Um ato realizado na noite desta terça-feira (9) na Avenida Paulista, em São Paulo, protestou contra um projeto aprovado na semana passada pelo plenário do Senado Federal que suspendeu a validade da Resolução nº 258/2024 do Conselho Nacional dos Direitos da Criança e do Adolescente (Conanda). A medida orientava o atendimento humanizado de crianças e adolescentes vítimas de violência sexual e da garantia de seus direitos, entre eles, o aborto legal quando a gravidez é decorrente de estupro.

Caminhar pela Avenida Paulista em noites como esta é sentir o pulso de uma sociedade em constante disputa sobre os limites da dignidade humana. O protesto que ocupou o espaço entre o MASP e a Praça do Ciclista não foi apenas uma manifestação política convencional, mas um grito desesperado diante da fragilidade institucional que hoje paira sobre os corpos mais vulneráveis do país. Quando o Senado Federal opta por anular uma norma técnica do Conanda, que visava apenas organizar o fluxo de atendimento para crianças estupradas, entramos em um terreno perigoso onde o dogma sobrepõe-se ao amparo clínico e legal.

Estamos diante de uma erosão silenciosa do que deveria ser inegociável: a proteção da infância contra a revitimização estatal. A Resolução 258 não inventava direitos, nem criava brechas; ela era uma tentativa de blindar crianças, já dilaceradas pela violência sexual, contra a tortura burocrática e moral que frequentemente encontram nos corredores dos serviços públicos de saúde. É um fait accompli trágico notar que, em vez de expandir a rede de acolhimento, o Legislativo escolhe pavimentar o caminho do abandono sob a máscara de uma moralidade que ignora os dados brutais de violência infantil no Brasil.
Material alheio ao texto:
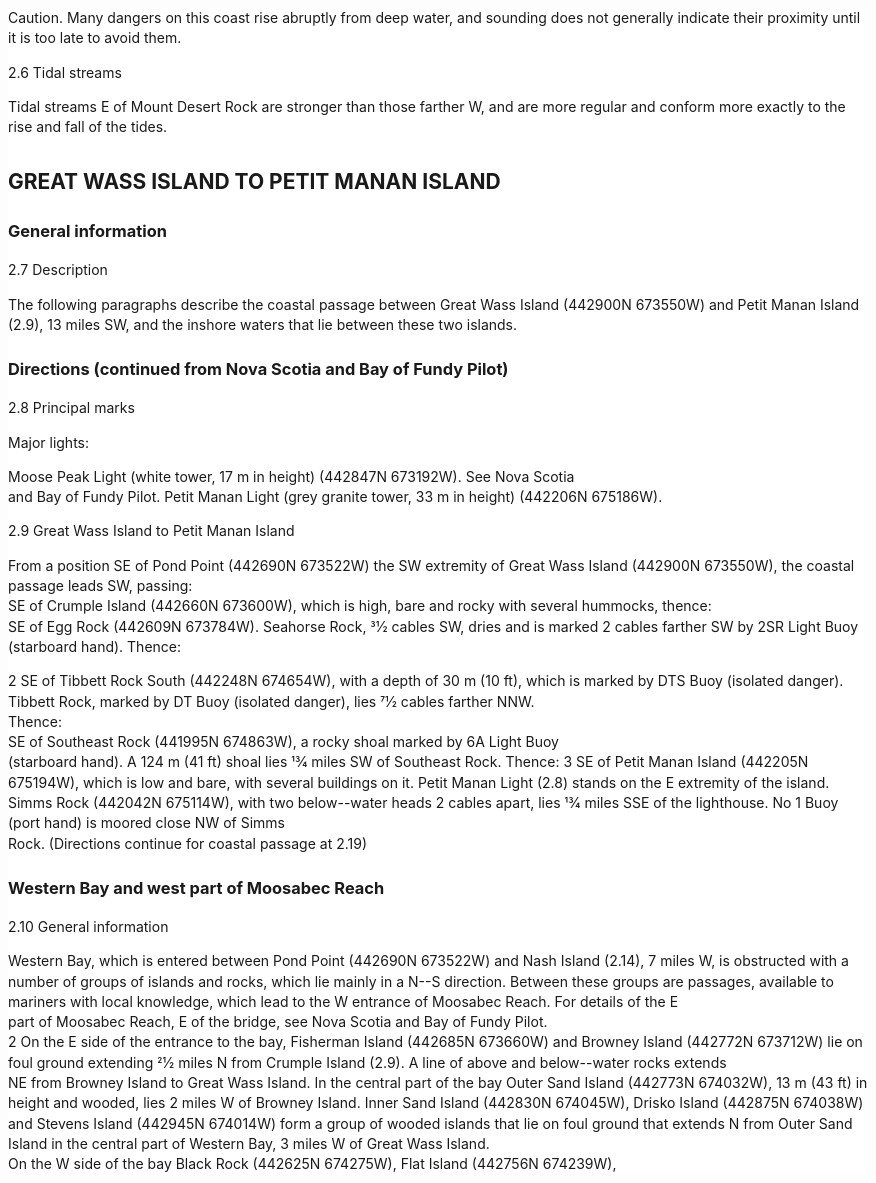 Caution. Many dangers on this coast rise abruptly from deep water, and sounding does not generally indicate their proximity until it is too late to avoid them.

2.6 Tidal streams

Tidal streams E of Mount Desert Rock are stronger than those farther W, and are more regular and conform more exactly to the rise and fall of the tides.

## GREAT WASS ISLAND TO PETIT MANAN ISLAND

### General information

2.7 Description

The following paragraphs describe the coastal passage between Great Wass Island (442900N 673550W) and Petit Manan Island (2.9), 13 miles SW, and the inshore waters that lie between these two islands.

### Directions (continued from Nova Scotia and Bay of Fundy Pilot)

2.8 Principal marks

Major lights:

Moose Peak Light (white tower, 17 m in height) (442847N 673192W). See Nova Scotia  
and Bay of Fundy Pilot. Petit Manan Light (grey granite tower, 33 m in height) (442206N 675186W).

2.9 Great Wass Island to Petit Manan Island

From a position SE of Pond Point (442690N 673522W) the SW extremity of Great Wass Island (442900N 673550W), the coastal passage leads SW, passing:  
SE of Crumple Island (442660N 673600W), which is high, bare and rocky with several hummocks, thence:  
SE of Egg Rock (442609N 673784W). Seahorse Rock, 31⁄2 cables SW, dries and is marked 2 cables farther SW by 2SR Light Buoy (starboard hand). Thence: 

2 SE of Tibbett Rock South (442248N 674654W), with a depth of 30 m (10 ft), which is marked by DTS Buoy (isolated danger). Tibbett Rock, marked by DT Buoy (isolated danger), lies 71⁄2 cables farther NNW.  
Thence:  
SE of Southeast Rock (441995N 674863W), a rocky shoal marked by 6A Light Buoy  
(starboard hand). A 124 m (41 ft) shoal lies 13⁄4 miles SW of Southeast Rock. Thence: 3 SE of Petit Manan Island (442205N 675194W), which is low and bare, with several buildings on it. Petit Manan Light (2.8) stands on the E extremity of the island.  
Simms Rock (442042N 675114W), with two below--water heads 2 cables apart, lies 13⁄4 miles SSE of the lighthouse. No 1 Buoy (port hand) is moored close NW of Simms  
Rock. (Directions continue for coastal passage at 2.19)

### Western Bay and west part of Moosabec Reach

2.10 General information

Western Bay, which is entered between Pond Point (442690N 673522W) and Nash Island (2.14), 7 miles W, is obstructed with a number of groups of islands and rocks, which lie mainly in a N--S direction. Between these groups are passages, available to mariners with local knowledge, which lead to the W entrance of Moosabec Reach. For details of the E  
part of Moosabec Reach, E of the bridge, see Nova Scotia and Bay of Fundy Pilot.  
2 On the E side of the entrance to the bay, Fisherman Island (442685N 673660W) and Browney Island (442772N 673712W) lie on foul ground extending 21⁄2 miles N from Crumple Island (2.9). A line of above and below--water rocks extends  
NE from Browney Island to Great Wass Island. In the central part of the bay Outer Sand Island (442773N 674032W), 13 m (43 ft) in height and wooded, lies 2 miles W of Browney Island. Inner Sand Island (442830N 674045W), Drisko Island (442875N 674038W) and Stevens Island (442945N 674014W) form a group of wooded islands that lie on foul ground that extends N from Outer Sand Island in the central part of Western Bay, 3 miles W of Great Wass Island.  
On the W side of the bay Black Rock (442625N 674275W), Flat Island (442756N 674239W),  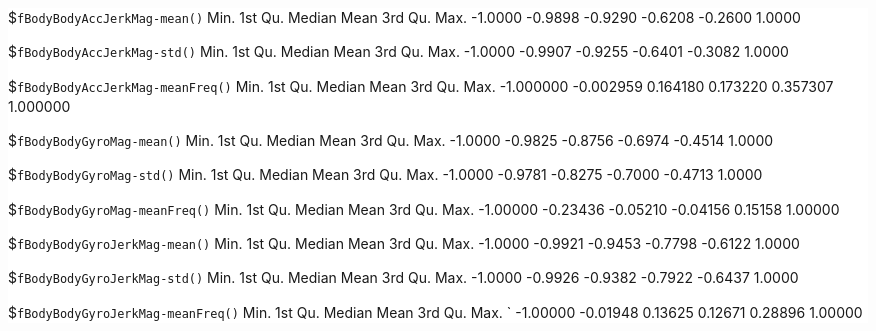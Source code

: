 $`fBodyBodyAccJerkMag-mean()`
   Min. 1st Qu.  Median    Mean 3rd Qu.    Max. 
-1.0000 -0.9898 -0.9290 -0.6208 -0.2600  1.0000 

$`fBodyBodyAccJerkMag-std()`
   Min. 1st Qu.  Median    Mean 3rd Qu.    Max. 
-1.0000 -0.9907 -0.9255 -0.6401 -0.3082  1.0000 

$`fBodyBodyAccJerkMag-meanFreq()`
     Min.   1st Qu.    Median      Mean   3rd Qu.      Max. 
-1.000000 -0.002959  0.164180  0.173220  0.357307  1.000000 

$`fBodyBodyGyroMag-mean()`
   Min. 1st Qu.  Median    Mean 3rd Qu.    Max. 
-1.0000 -0.9825 -0.8756 -0.6974 -0.4514  1.0000 

$`fBodyBodyGyroMag-std()`
   Min. 1st Qu.  Median    Mean 3rd Qu.    Max. 
-1.0000 -0.9781 -0.8275 -0.7000 -0.4713  1.0000 

$`fBodyBodyGyroMag-meanFreq()`
    Min.  1st Qu.   Median     Mean  3rd Qu.     Max. 
-1.00000 -0.23436 -0.05210 -0.04156  0.15158  1.00000 

$`fBodyBodyGyroJerkMag-mean()`
   Min. 1st Qu.  Median    Mean 3rd Qu.    Max. 
-1.0000 -0.9921 -0.9453 -0.7798 -0.6122  1.0000 

$`fBodyBodyGyroJerkMag-std()`
   Min. 1st Qu.  Median    Mean 3rd Qu.    Max. 
-1.0000 -0.9926 -0.9382 -0.7922 -0.6437  1.0000 

$`fBodyBodyGyroJerkMag-meanFreq()`
    Min.  1st Qu.   Median     Mean  3rd Qu.     Max. `
-1.00000 -0.01948  0.13625  0.12671  0.28896  1.00000 
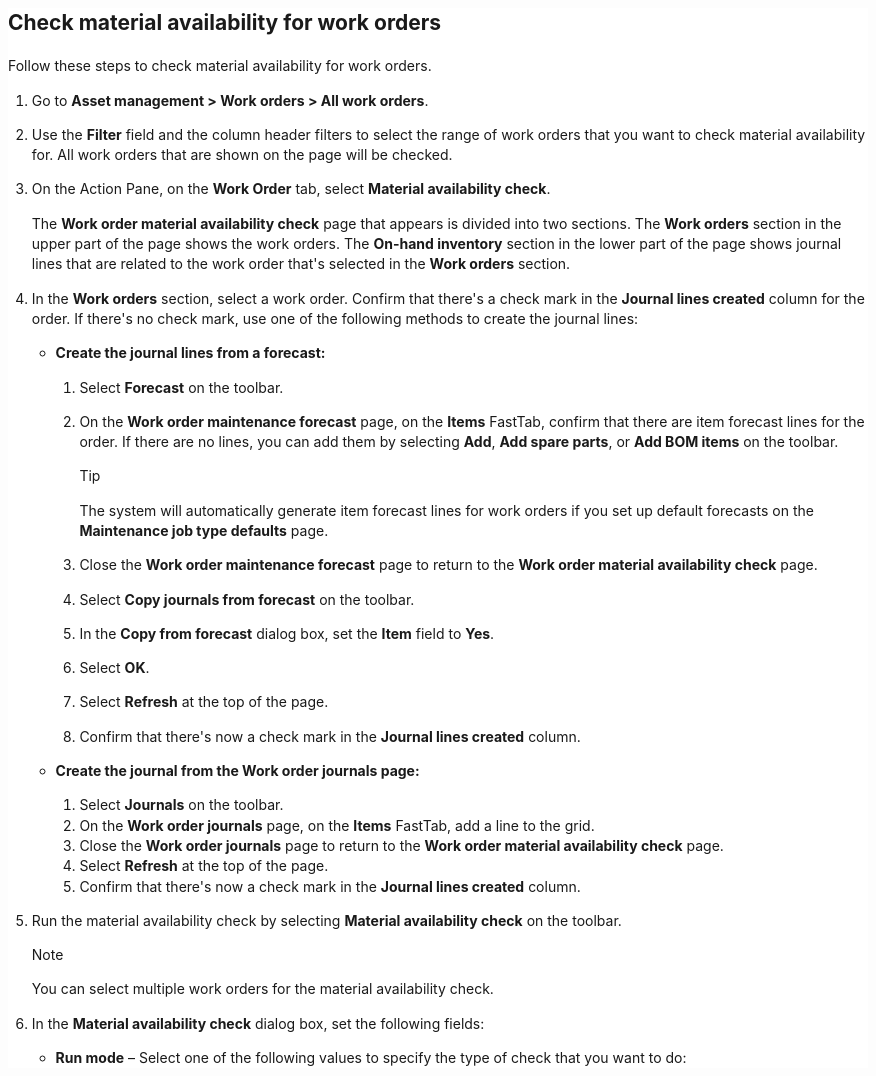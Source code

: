## Check material availability for work orders

Follow these steps to check material availability for work orders.

1. Go to **Asset management \> Work orders \> All work orders**.
1. Use the **Filter** field and the column header filters to select the range of work orders that you want to check material availability for. All work orders that are shown on the page will be checked.
1. On the Action Pane, on the **Work Order** tab, select **Material availability check**.

    The **Work order material availability check** page that appears is divided into two sections. The **Work orders** section in the upper part of the page shows the work orders. The **On-hand inventory** section in the lower part of the page shows journal lines that are related to the work order that's selected in the **Work orders** section.

1. In the **Work orders** section, select a work order. Confirm that there's a check mark in the **Journal lines created** column for the order. If there's no check mark, use one of the following methods to create the journal lines:

    - **Create the journal lines from a forecast:**

        1. Select **Forecast** on the toolbar.
        1. On the **Work order maintenance forecast** page, on the **Items** FastTab, confirm that there are item forecast lines for the order. If there are no lines, you can add them by selecting **Add**, **Add spare parts**, or **Add BOM items** on the toolbar.

            > [!TIP]
            > The system will automatically generate item forecast lines for work orders if you set up default forecasts on the **Maintenance job type defaults** page.

        1. Close the **Work order maintenance forecast** page to return to the **Work order material availability check** page.
        1. Select **Copy journals from forecast** on the toolbar.
        1. In the **Copy from forecast** dialog box, set the **Item** field to **Yes**.
        1. Select **OK**.
        1. Select **Refresh** at the top of the page.
        1. Confirm that there's now a check mark in the **Journal lines created** column.

    - **Create the journal from the Work order journals page:**

        1. Select **Journals** on the toolbar.
        1. On the **Work order journals** page, on the **Items** FastTab, add a line to the grid.
        1. Close the **Work order journals** page to return to the **Work order material availability check** page.
        1. Select **Refresh** at the top of the page.
        1. Confirm that there's now a check mark in the **Journal lines created** column.

1. Run the material availability check by selecting **Material availability check** on the toolbar.

    > [!NOTE]
    > You can select multiple work orders for the material availability check.

1. In the **Material availability check** dialog box, set the following fields:

    - **Run mode** – Select one of the following values to specify the type of check that you want to do:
A política, quando se afasta da realidade observável — os milhares de casos de estupro de vulnerável registrados anualmente — torna-se um exercício abstrato de poder que, na prática, fere a vida real. Ouvir militantes como Dafne Sena e Tamires de Sousa Arantes ressaltar que o movimento não busca avançar sobre novas garantias, mas apenas estancar a hemorragia dos direitos já conquistados há décadas, revela a profundidade do retrocesso. Quando o Estado falha em proteger a integridade física de uma criança vítima de estupro, ele abdica de sua função mais elementar, transformando o silêncio e a omissão em uma forma perversa de violência institucional.

Olhar para os números — 64 meninas violentadas diariamente — é encarar o espelho de um país que se perdeu em suas próprias contradições. Não se trata apenas de uma questão de saúde pública ou de interpretação jurídica, mas de uma decisão ética fundamental sobre o que priorizamos. Em um cenário onde a extrema-direita pressiona para restringir o que a lei já garante há mais de quarenta anos, a ocupação da rua torna-se o único território onde a resistência ainda consegue articular uma defesa pela infância. A anulação de normas técnicas não é um ato de prudência, é uma sentença de desamparo que condena, de forma cruel, aqueles que o Estado jurou, constitucionalmente, proteger.